RECORDS FOR THIS EXERCISE:
⟨
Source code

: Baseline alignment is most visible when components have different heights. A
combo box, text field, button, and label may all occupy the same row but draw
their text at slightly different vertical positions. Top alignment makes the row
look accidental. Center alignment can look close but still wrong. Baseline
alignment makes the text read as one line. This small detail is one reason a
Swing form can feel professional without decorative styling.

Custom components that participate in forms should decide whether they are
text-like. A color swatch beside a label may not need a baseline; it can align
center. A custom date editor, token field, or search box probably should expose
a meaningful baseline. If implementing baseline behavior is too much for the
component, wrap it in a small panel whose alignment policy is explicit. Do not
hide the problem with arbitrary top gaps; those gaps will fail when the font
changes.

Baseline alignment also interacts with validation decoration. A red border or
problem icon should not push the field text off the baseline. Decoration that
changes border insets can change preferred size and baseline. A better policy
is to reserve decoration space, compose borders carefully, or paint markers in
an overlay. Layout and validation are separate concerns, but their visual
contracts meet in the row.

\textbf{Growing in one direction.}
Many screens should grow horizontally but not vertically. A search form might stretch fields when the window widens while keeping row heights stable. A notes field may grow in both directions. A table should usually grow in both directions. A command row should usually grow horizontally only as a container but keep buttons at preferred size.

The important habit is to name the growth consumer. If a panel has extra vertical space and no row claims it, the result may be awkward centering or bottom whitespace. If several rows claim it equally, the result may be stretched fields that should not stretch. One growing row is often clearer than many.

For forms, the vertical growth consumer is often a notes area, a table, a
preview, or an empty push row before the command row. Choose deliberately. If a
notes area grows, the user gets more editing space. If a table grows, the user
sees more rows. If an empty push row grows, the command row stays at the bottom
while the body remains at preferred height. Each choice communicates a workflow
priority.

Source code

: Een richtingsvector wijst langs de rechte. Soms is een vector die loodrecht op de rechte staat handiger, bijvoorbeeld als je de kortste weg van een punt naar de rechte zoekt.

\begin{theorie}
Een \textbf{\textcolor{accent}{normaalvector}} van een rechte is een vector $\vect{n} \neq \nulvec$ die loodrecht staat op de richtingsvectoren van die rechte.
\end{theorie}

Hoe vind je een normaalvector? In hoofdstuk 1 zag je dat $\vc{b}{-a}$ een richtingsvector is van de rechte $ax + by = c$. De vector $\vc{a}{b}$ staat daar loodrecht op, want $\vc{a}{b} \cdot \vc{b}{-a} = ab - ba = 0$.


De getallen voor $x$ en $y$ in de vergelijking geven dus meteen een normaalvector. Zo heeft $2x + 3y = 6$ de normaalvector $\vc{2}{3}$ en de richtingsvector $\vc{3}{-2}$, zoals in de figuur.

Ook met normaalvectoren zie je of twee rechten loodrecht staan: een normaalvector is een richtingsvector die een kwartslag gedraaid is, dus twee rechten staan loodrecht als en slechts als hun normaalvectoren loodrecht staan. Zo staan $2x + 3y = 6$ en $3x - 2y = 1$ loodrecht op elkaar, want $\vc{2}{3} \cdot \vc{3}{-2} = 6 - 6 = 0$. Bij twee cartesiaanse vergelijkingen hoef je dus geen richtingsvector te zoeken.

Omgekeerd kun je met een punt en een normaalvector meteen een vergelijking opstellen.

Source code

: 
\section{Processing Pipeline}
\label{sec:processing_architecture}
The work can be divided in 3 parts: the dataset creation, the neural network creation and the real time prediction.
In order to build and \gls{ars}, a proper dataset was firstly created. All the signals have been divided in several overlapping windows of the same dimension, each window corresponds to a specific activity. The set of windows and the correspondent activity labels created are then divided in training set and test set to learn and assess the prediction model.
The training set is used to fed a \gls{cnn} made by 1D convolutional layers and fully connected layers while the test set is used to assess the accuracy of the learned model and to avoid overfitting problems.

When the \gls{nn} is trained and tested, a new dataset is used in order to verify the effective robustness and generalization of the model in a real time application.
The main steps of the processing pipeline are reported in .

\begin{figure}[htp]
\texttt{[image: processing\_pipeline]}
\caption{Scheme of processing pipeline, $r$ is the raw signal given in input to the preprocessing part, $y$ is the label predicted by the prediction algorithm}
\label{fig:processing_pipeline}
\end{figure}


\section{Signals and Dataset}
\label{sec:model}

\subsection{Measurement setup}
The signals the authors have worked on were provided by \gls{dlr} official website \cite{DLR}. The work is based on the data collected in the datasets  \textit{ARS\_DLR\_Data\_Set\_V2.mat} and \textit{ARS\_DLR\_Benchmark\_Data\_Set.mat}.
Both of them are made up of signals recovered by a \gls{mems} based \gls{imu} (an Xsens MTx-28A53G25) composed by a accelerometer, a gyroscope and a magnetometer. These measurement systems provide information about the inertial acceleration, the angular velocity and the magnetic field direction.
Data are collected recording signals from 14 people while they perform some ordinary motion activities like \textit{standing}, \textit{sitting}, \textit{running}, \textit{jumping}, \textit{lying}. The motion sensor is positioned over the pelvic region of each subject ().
⟩
TASK TO CARRY OUT:
Everything from the line with "sees more rows." through the line with "In order to build" in the listing above must be retyped exactly, with nothing added.

REPLY:
sees more rows. If an empty push row grows, the command row stays at the bottom
while the body remains at preferred height. Each choice communicates a workflow
priority.

Source code

: Een richtingsvector wijst langs de rechte. Soms is een vector die loodrecht op de rechte staat handiger, bijvoorbeeld als je de kortste weg van een punt naar de rechte zoekt.

\begin{theorie}
Een \textbf{\textcolor{accent}{normaalvector}} van een rechte is een vector $\vect{n} \neq \nulvec$ die loodrecht staat op de richtingsvectoren van die rechte.
\end{theorie}

Hoe vind je een normaalvector? In hoofdstuk 1 zag je dat $\vc{b}{-a}$ een richtingsvector is van de rechte $ax + by = c$. De vector $\vc{a}{b}$ staat daar loodrecht op, want $\vc{a}{b} \cdot \vc{b}{-a} = ab - ba = 0$.


De getallen voor $x$ en $y$ in de vergelijking geven dus meteen een normaalvector. Zo heeft $2x + 3y = 6$ de normaalvector $\vc{2}{3}$ en de richtingsvector $\vc{3}{-2}$, zoals in de figuur.

Ook met normaalvectoren zie je of twee rechten loodrecht staan: een normaalvector is een richtingsvector die een kwartslag gedraaid is, dus twee rechten staan loodrecht als en slechts als hun normaalvectoren loodrecht staan. Zo staan $2x + 3y = 6$ en $3x - 2y = 1$ loodrecht op elkaar, want $\vc{2}{3} \cdot \vc{3}{-2} = 6 - 6 = 0$. Bij twee cartesiaanse vergelijkingen hoef je dus geen richtingsvector te zoeken.

Omgekeerd kun je met een punt en een normaalvector meteen een vergelijking opstellen.

Source code

: 
\section{Processing Pipeline}
\label{sec:processing_architecture}
The work can be divided in 3 parts: the dataset creation, the neural network creation and the real time prediction.
In order to build and \gls{ars}, a proper dataset was firstly created. All the signals have been divided in several overlapping windows of the same dimension, each window corresponds to a specific activity. The set of windows and the correspondent activity labels created are then divided in training set and test set to learn and assess the prediction model.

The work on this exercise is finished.